LTC like 5 minutes is probably better than very short runs, and hashfull is better to be about half. Even longer TC (say 15 minutes) would be good for checking the throttling. TCEC14 Leela machine (an i5) seemed to me to suffer, I guess many have problems over long runs.
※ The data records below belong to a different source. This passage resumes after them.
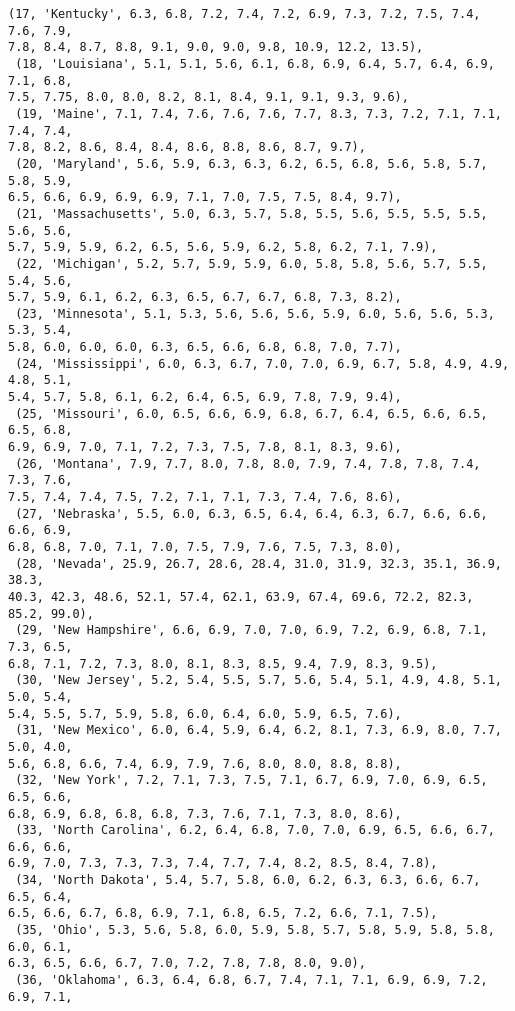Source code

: \documentclass[11pt]{article}
\begin{document}
\begin{tcolorbox}[breakable, size=fbox, boxrule=.5pt, pad at break*=1mm, opacityfill=0]
\begin{Verbatim}[commandchars=\\\{\}]
 (17, 'Kentucky', 6.3, 6.8, 7.2, 7.4, 7.2, 6.9, 7.3, 7.2, 7.5, 7.4, 7.6, 7.9,
7.8, 8.4, 8.7, 8.8, 9.1, 9.0, 9.0, 9.8, 10.9, 12.2, 13.5),
 (18, 'Louisiana', 5.1, 5.1, 5.6, 6.1, 6.8, 6.9, 6.4, 5.7, 6.4, 6.9, 7.1, 6.8,
7.5, 7.75, 8.0, 8.0, 8.2, 8.1, 8.4, 9.1, 9.1, 9.3, 9.6),
 (19, 'Maine', 7.1, 7.4, 7.6, 7.6, 7.6, 7.7, 8.3, 7.3, 7.2, 7.1, 7.1, 7.4, 7.4,
7.8, 8.2, 8.6, 8.4, 8.4, 8.6, 8.8, 8.6, 8.7, 9.7),
 (20, 'Maryland', 5.6, 5.9, 6.3, 6.3, 6.2, 6.5, 6.8, 5.6, 5.8, 5.7, 5.8, 5.9,
6.5, 6.6, 6.9, 6.9, 6.9, 7.1, 7.0, 7.5, 7.5, 8.4, 9.7),
 (21, 'Massachusetts', 5.0, 6.3, 5.7, 5.8, 5.5, 5.6, 5.5, 5.5, 5.5, 5.6, 5.6,
5.7, 5.9, 5.9, 6.2, 6.5, 5.6, 5.9, 6.2, 5.8, 6.2, 7.1, 7.9),
 (22, 'Michigan', 5.2, 5.7, 5.9, 5.9, 6.0, 5.8, 5.8, 5.6, 5.7, 5.5, 5.4, 5.6,
5.7, 5.9, 6.1, 6.2, 6.3, 6.5, 6.7, 6.7, 6.8, 7.3, 8.2),
 (23, 'Minnesota', 5.1, 5.3, 5.6, 5.6, 5.6, 5.9, 6.0, 5.6, 5.6, 5.3, 5.3, 5.4,
5.8, 6.0, 6.0, 6.0, 6.3, 6.5, 6.6, 6.8, 6.8, 7.0, 7.7),
 (24, 'Mississippi', 6.0, 6.3, 6.7, 7.0, 7.0, 6.9, 6.7, 5.8, 4.9, 4.9, 4.8, 5.1,
5.4, 5.7, 5.8, 6.1, 6.2, 6.4, 6.5, 6.9, 7.8, 7.9, 9.4),
 (25, 'Missouri', 6.0, 6.5, 6.6, 6.9, 6.8, 6.7, 6.4, 6.5, 6.6, 6.5, 6.5, 6.8,
6.9, 6.9, 7.0, 7.1, 7.2, 7.3, 7.5, 7.8, 8.1, 8.3, 9.6),
 (26, 'Montana', 7.9, 7.7, 8.0, 7.8, 8.0, 7.9, 7.4, 7.8, 7.8, 7.4, 7.3, 7.6,
7.5, 7.4, 7.4, 7.5, 7.2, 7.1, 7.1, 7.3, 7.4, 7.6, 8.6),
 (27, 'Nebraska', 5.5, 6.0, 6.3, 6.5, 6.4, 6.4, 6.3, 6.7, 6.6, 6.6, 6.6, 6.9,
6.8, 6.8, 7.0, 7.1, 7.0, 7.5, 7.9, 7.6, 7.5, 7.3, 8.0),
 (28, 'Nevada', 25.9, 26.7, 28.6, 28.4, 31.0, 31.9, 32.3, 35.1, 36.9, 38.3,
40.3, 42.3, 48.6, 52.1, 57.4, 62.1, 63.9, 67.4, 69.6, 72.2, 82.3, 85.2, 99.0),
 (29, 'New Hampshire', 6.6, 6.9, 7.0, 7.0, 6.9, 7.2, 6.9, 6.8, 7.1, 7.3, 6.5,
6.8, 7.1, 7.2, 7.3, 8.0, 8.1, 8.3, 8.5, 9.4, 7.9, 8.3, 9.5),
 (30, 'New Jersey', 5.2, 5.4, 5.5, 5.7, 5.6, 5.4, 5.1, 4.9, 4.8, 5.1, 5.0, 5.4,
5.4, 5.5, 5.7, 5.9, 5.8, 6.0, 6.4, 6.0, 5.9, 6.5, 7.6),
 (31, 'New Mexico', 6.0, 6.4, 5.9, 6.4, 6.2, 8.1, 7.3, 6.9, 8.0, 7.7, 5.0, 4.0,
5.6, 6.8, 6.6, 7.4, 6.9, 7.9, 7.6, 8.0, 8.0, 8.8, 8.8),
 (32, 'New York', 7.2, 7.1, 7.3, 7.5, 7.1, 6.7, 6.9, 7.0, 6.9, 6.5, 6.5, 6.6,
6.8, 6.9, 6.8, 6.8, 6.8, 7.3, 7.6, 7.1, 7.3, 8.0, 8.6),
 (33, 'North Carolina', 6.2, 6.4, 6.8, 7.0, 7.0, 6.9, 6.5, 6.6, 6.7, 6.6, 6.6,
6.9, 7.0, 7.3, 7.3, 7.3, 7.4, 7.7, 7.4, 8.2, 8.5, 8.4, 7.8),
 (34, 'North Dakota', 5.4, 5.7, 5.8, 6.0, 6.2, 6.3, 6.3, 6.6, 6.7, 6.5, 6.4,
6.5, 6.6, 6.7, 6.8, 6.9, 7.1, 6.8, 6.5, 7.2, 6.6, 7.1, 7.5),
 (35, 'Ohio', 5.3, 5.6, 5.8, 6.0, 5.9, 5.8, 5.7, 5.8, 5.9, 5.8, 5.8, 6.0, 6.1,
6.3, 6.5, 6.6, 6.7, 7.0, 7.2, 7.8, 7.8, 8.0, 9.0),
 (36, 'Oklahoma', 6.3, 6.4, 6.8, 6.7, 7.4, 7.1, 7.1, 6.9, 6.9, 7.2, 6.9, 7.1,

\end{Verbatim}
\end{tcolorbox}
\end{document}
Also, forgot to mention, those results in your list are for different engines, from v19.0 to v21.1, and depending on net formats, it can make a significant difference. You are using a demoted net format of 10xxx run, while the reference for long time from now is and will be 40xxx format. The latest nets of the 40xxx are by a significant margin the best ones, even before the last LR drop. My inference is that test 40 is probably already above AlphaZero level, maybe I will open a thread about that.
So, I think the benchmarks now should use v21.1 engine and a test 40 net. I proposed one at the beginning of this thread, but yoy stuck to your weird arguments and now you post useless performance lists.